As for the conduct of the elections, her interviews revealed that Afghans worried less about macro questions of fraud and influence-peddling, which they had assumed would take place anyway, and more on technical concerns about whether the ink was really indelible and the malfunctioning of hole punchers on election day.

Such problems, notes Ms. Larson, should be avoided by preparing immediately for the upcoming parliamentary elections this April.

"We need to start preparing earlier, getting the mechanisms in place earlier, to prevent the extent of corruption we saw this time," says Larson. One of the reasons for the last-minute preparation for this year's elections had to do with sluggish funding from donor countries, she adds.

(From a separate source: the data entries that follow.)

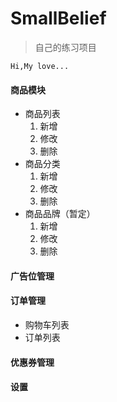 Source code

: # SmallBelief

> 自己的练习项目

```
Hi,My love...
```


#### 商品模块
* 商品列表
  1. 新增
  2. 修改
  3. 删除
* 商品分类
  1. 新增
  2. 修改
  3. 删除
* 商品品牌（暂定）
  1. 新增
  2. 修改
  3. 删除
#### 广告位管理

#### 订单管理
* 购物车列表
* 订单列表

#### 优惠券管理

#### 设置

Among the Afghan elite, there's at least some sentiment that democracy isn't the way to go for now.

"I think that we need a strong leadership composed of the enlightened people – we need an enlightened dictatorship," says an Afghan newspaper editor who requested anonymity for fear of reprisals. "Democracy did not help us. Democracy means they are bribing people in the street."

Keeping Karzai in check

Then there are calls to move in the opposite direction, away from the current system of a strong presidency toward one that shares more power with the Parliament. This idea could gain momentum as the international community ponders another five years with Karzai as a partner.

Making such changes would involve calling a constitutional loya jirga – essentially an Afghan version of a constitutional convention.

"I think a constitutional loya jirga is way overdue," says Samina Ahmed, the South Asia project director for the International Crisis Group, based in Islamabad, Pakistan. "The flaws in the constitution need to be removed."

One such flaw: The Independent Election Commission charged with running the elections is not independent because the commissioners are all appointed by the president, with no oversight by the Parliament.

Tweaking the constitution through the loya jirga has its problems, however.

"A loya jirga will be composed of the people who are now in power, and the same idea will go forward," says the Afghan newspaper editor.

Then, too, there are concerns – familiar to Americans who routinely vote down constitutional conventions – that convening such a forum would open a Pandora's box of suggested revisions that would involve lengthy debate.

Sharing blame for flawed election

Finally, the power to convene the jirga falls to the president, except in impeachment scenarios, and it's unlikely Karzai would see this to be in his interests. However, Ms. Ahmed and other observers argue that the international community must be more forceful with Karzai to get changes in governance.

"There should be a clear message sent that what Karzai has done is totally undemocratic and unacceptable," says Ahmed. At same time, she adds, the international community should not try to escape blame for what has happened: "Remember who paid for the elections. If you are paying for an electoral process that you know is so deeply flawed, surely there is responsibility attached to the internationals in making sure there is as credible a process as possible."